**Assignment**
Only the lines below, from the one with "GetCancelOk returns a" through the one with "### SetStorno", are to be written out, exactly.

▬▬▬▬▬▬

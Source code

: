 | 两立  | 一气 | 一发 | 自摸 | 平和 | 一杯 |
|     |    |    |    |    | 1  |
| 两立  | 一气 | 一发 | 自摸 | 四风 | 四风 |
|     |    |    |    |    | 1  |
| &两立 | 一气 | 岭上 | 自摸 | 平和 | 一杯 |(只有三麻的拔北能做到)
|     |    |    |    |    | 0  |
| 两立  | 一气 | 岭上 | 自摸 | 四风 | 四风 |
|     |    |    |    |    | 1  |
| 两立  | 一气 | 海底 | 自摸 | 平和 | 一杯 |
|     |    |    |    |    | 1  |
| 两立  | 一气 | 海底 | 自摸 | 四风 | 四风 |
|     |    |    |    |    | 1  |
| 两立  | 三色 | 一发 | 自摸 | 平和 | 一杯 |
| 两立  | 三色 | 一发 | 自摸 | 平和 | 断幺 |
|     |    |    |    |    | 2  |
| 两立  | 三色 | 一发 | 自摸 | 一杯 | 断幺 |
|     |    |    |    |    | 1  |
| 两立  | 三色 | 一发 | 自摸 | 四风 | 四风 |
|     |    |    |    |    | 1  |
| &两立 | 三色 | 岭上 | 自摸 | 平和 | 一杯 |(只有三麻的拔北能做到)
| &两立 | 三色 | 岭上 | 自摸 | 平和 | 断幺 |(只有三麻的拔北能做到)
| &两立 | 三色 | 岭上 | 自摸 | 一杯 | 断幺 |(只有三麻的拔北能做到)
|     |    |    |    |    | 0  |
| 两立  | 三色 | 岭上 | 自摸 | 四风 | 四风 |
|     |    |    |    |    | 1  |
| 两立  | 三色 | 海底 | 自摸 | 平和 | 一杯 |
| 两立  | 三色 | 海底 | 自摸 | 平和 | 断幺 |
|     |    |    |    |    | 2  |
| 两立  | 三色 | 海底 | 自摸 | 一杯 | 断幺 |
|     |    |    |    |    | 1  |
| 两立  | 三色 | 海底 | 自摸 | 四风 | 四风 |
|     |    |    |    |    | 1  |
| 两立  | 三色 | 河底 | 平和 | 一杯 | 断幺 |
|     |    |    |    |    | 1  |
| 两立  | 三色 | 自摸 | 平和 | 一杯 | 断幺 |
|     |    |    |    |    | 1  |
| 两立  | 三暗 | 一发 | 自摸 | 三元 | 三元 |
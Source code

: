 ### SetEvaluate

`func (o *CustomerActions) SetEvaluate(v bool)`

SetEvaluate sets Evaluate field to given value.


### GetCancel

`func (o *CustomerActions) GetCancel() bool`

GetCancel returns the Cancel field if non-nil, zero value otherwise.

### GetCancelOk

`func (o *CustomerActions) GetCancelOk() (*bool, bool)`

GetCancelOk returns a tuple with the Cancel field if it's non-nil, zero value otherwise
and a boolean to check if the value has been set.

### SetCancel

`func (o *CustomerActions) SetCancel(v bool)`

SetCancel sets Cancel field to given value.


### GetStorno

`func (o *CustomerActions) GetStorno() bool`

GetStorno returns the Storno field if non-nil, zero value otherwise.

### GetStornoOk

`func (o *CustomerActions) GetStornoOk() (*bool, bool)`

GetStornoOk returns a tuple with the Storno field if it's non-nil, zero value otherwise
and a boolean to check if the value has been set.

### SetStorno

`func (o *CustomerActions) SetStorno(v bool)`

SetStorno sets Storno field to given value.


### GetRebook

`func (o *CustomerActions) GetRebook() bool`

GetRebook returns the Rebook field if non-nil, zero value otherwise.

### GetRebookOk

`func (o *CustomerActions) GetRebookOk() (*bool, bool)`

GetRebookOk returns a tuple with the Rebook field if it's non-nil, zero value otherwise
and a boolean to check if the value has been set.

▬▬▬▬▬▬

**Result of the task**
GetCancelOk returns a tuple with the Cancel field if it's non-nil, zero value otherwise
and a boolean to check if the value has been set.

### SetCancel

`func (o *CustomerActions) SetCancel(v bool)`

SetCancel sets Cancel field to given value.


### GetStorno

`func (o *CustomerActions) GetStorno() bool`

GetStorno returns the Storno field if non-nil, zero value otherwise.

### GetStornoOk

`func (o *CustomerActions) GetStornoOk() (*bool, bool)`

GetStornoOk returns a tuple with the Storno field if it's non-nil, zero value otherwise
and a boolean to check if the value has been set.

### SetStorno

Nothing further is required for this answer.